In general, Everett’s work grapples with big themes, like the comfort and clarity of architecture vs. its inherent alienation and reduction. But the beauty of his work lies in the way it isn’t alienating in the slightest. We first fell for his compositions when we worked on this project, and we knew we had to find out more. Read on for more of Everett’s work, then visit his website for even more.
Plane IIIGrid IIIUntitled_Describe your most recent project and how it was made.
I recently finished a body of work titled New Existence — and by finished, I mean I’m done thinking about it for a while, but I’m not sure it will ever really be done. It’s a fairly open-ended project, incorporating elements of photography, video, sculpture, and installation all revolving around questions about the ideals and aesthetics of progress. As an artist I have a hard time working in series, so I generally don’t. I try to give myself freedom to explore whatever comes to me, regardless of whether or not my brain can make logical sense of the choices my eyes are making. Once I’ve amassed enough work I stand back and attempt to find points of intersection between the individual pieces. I see my work functioning as a loose constellation of somewhat disparate parts building a complicated single tone. These configurations always drift and change over time.
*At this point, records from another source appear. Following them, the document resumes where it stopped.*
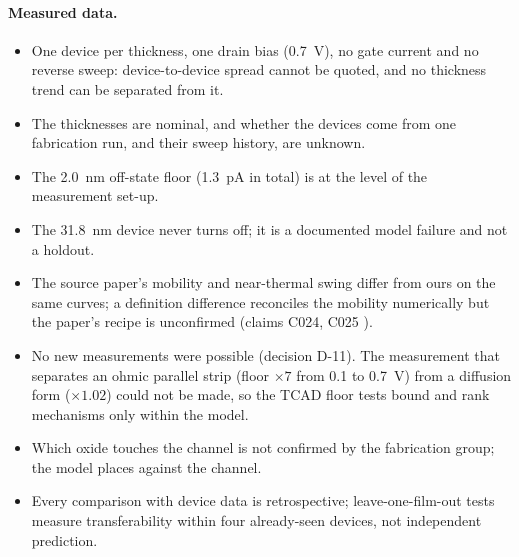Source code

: \paragraph{Measured data.}
\begin{itemize}
\item One device per thickness, one drain bias (\SI{0.7}{V}), no gate current and no reverse sweep: device-to-device
spread cannot be quoted, and no thickness trend can be separated from it. %
\item The thicknesses are nominal, and whether the devices come from one fabrication run, and their sweep history,
are unknown. %
\item The \SI{2.0}{nm} off-state floor (\SI{1.3}{pA} in total) is at the level of the measurement set-up. %
\item The \SI{31.8}{nm} device never turns off; it is a documented model failure and not a holdout. %
\item The source paper's mobility and near-thermal swing differ from ours on the same curves; a definition difference
reconciles the mobility numerically but the paper's recipe is unconfirmed (claims C024, C025 ). %
\item No new measurements were possible (decision D-11). The measurement that separates an ohmic parallel strip
(floor $\times7$ from 0.1 to \SI{0.7}{V}) from a diffusion form ($\times1.02$) could not be made, so the TCAD floor
tests bound and rank mechanisms only within the model. %
\item Which oxide touches the channel is not confirmed by the fabrication group; the model places \AlO{} against the
channel. %
\item Every comparison with device data is retrospective; leave-one-film-out tests measure transferability within four
already-seen devices, not independent prediction. %
\end{itemize}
One iteration of this work was recently featured in the Foam Magazine Talent Issue and is currently on display at the l’Atelier Néerlandais in Paris and is about to open at the East Gallery in Dubai.
Untitled 2Untitled 3Untitled 4 Describe your next project and how you’re currently making it.
Right now I’m working on a project dealing with architecture, primarily through photography. In the background of almost everything I make is an underlying interest in architecture and order imposed upon space, but up until now I’ve shied away from dealing with it directly. I think this is because my feelings toward the particular types of structures I photograph are complicated and somewhat ambivalent, and putting together a project feels like defining the relationship in a way that I haven’t felt ready for.

This project comes out of years of stockpiling architectural images as I travel. In my pictures I’m not interested in the specific locations or functions of buildings, and often I will alter them quite drastically. What I’m after, rather, is an idea of order that an image can communicate — one that feels simultaneously inviting and unnerving.

flann2 Tell us one thing that’s been inspiring you lately and why.
Every once in awhile I consciously stop looking at art. I get overwhelmed and feel like everything I see starts to crowd out my own vision. I’m in one of those breaks right now and have been reading quite a bit more as a way of compensating. In particular, I’ve been reading a lot of Flannery O’Connor. I started with a collection of short stories and decided to make my way chronologically through her entire collected works. Because she died so young her body of work is quite concise — just two novels and 32 short stories. I’m amazed at her ability to articulate the nuances and complexity of belief. Her work manages to somehow be both reassuring and terrifying to me. Also, being able to see the entire span of an author’s career and development has felt really informative.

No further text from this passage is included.